Normal-Knowledge-Based Pavement Defect Segmentation Using Relevance-Aware and Cross-Reasoning Mechanisms

Abstract

Automatic pavement defect segmentation is a big challenge because of the class diversity and extremely random distribution of defects. Most existing approaches focus on supervised strategies to achieve decent performance. Due to the difficulty of getting massive densely annotated samples and the limited prior knowledge of potential defects, these methods have significant bottlenecks in the actual pavement settings. This paper proposes a relevance-aware and cross-reasoning network (RCN) for anomaly segmentation of pavement defects, which can segment defects using merely non-defective images for training. A relevance-aware transformer-based encoder is first devised to model intrinsic interdependencies across local features, thus improving representations of complex non-defective images.
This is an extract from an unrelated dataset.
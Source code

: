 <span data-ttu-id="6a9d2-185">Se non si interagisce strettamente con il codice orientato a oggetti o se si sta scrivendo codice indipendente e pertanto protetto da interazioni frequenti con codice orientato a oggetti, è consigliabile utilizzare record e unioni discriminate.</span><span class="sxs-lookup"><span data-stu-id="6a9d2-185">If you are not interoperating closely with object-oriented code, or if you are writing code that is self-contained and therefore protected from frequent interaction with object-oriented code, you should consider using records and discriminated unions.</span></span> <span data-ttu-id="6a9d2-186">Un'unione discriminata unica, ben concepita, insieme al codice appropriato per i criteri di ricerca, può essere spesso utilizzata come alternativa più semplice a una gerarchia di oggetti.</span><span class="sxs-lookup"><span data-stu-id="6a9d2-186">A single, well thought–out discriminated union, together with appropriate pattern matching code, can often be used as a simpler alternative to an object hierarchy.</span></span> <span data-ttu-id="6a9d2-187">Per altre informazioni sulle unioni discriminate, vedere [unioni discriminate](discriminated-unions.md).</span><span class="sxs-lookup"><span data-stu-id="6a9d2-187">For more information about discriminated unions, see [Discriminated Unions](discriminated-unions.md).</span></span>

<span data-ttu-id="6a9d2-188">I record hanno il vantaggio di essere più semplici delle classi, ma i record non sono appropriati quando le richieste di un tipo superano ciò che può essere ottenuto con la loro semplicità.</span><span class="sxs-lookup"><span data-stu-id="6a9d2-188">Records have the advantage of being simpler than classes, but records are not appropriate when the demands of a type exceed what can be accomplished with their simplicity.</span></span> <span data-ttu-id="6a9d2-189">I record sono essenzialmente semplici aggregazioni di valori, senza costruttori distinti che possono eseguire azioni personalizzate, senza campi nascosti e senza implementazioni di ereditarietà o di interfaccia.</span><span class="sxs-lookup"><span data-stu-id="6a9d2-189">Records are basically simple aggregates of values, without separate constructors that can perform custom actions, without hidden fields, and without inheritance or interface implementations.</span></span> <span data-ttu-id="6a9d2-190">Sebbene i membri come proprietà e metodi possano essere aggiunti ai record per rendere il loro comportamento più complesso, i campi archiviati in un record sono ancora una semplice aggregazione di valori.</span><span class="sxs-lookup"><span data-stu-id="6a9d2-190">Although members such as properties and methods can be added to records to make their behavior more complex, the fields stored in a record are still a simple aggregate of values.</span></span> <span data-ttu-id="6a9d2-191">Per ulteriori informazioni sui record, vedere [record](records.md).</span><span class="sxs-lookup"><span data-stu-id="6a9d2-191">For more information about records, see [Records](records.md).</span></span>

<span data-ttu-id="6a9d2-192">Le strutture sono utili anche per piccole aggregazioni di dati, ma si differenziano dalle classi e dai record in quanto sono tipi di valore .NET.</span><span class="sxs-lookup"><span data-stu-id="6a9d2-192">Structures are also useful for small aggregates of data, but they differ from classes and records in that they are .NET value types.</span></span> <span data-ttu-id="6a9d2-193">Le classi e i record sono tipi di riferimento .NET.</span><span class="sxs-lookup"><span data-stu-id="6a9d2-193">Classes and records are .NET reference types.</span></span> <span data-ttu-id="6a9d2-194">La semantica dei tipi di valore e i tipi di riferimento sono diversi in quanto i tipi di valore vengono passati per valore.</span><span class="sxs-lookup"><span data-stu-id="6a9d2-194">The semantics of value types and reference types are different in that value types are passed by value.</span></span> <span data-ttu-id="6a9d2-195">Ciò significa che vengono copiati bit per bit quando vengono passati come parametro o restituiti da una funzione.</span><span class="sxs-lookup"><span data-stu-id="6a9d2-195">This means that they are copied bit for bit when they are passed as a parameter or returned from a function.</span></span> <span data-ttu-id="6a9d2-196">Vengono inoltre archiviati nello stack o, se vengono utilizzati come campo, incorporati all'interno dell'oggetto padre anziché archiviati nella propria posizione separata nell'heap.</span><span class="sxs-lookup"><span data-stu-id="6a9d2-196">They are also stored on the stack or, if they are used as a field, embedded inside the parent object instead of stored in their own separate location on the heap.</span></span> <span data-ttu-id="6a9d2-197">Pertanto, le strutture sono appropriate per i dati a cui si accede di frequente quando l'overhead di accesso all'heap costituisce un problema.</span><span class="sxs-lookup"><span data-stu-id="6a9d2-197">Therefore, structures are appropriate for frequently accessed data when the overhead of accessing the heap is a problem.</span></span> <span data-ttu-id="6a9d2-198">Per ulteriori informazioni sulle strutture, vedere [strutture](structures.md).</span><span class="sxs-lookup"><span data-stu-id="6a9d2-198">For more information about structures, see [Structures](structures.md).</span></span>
Next, a dual decoder strategy is proposed to remap the encoder-generated latent dependencies at the local semantic and global detailed levels, respectively. Specifically, a cross-reasoning refinement module is built in the local decoder to reason the cross-relationship between spatial and channel dimensions. Finally, a context-aware abnormal distillation measurement is developed to evaluate the semantic reconstruction deviations during the inference. Under the guidance of semantic affinity, this measurement allows our model to highlight defective areas adaptively. Extensive experimental results on four datasets indicate that RCN outperforms other leading anomaly segmentation methods.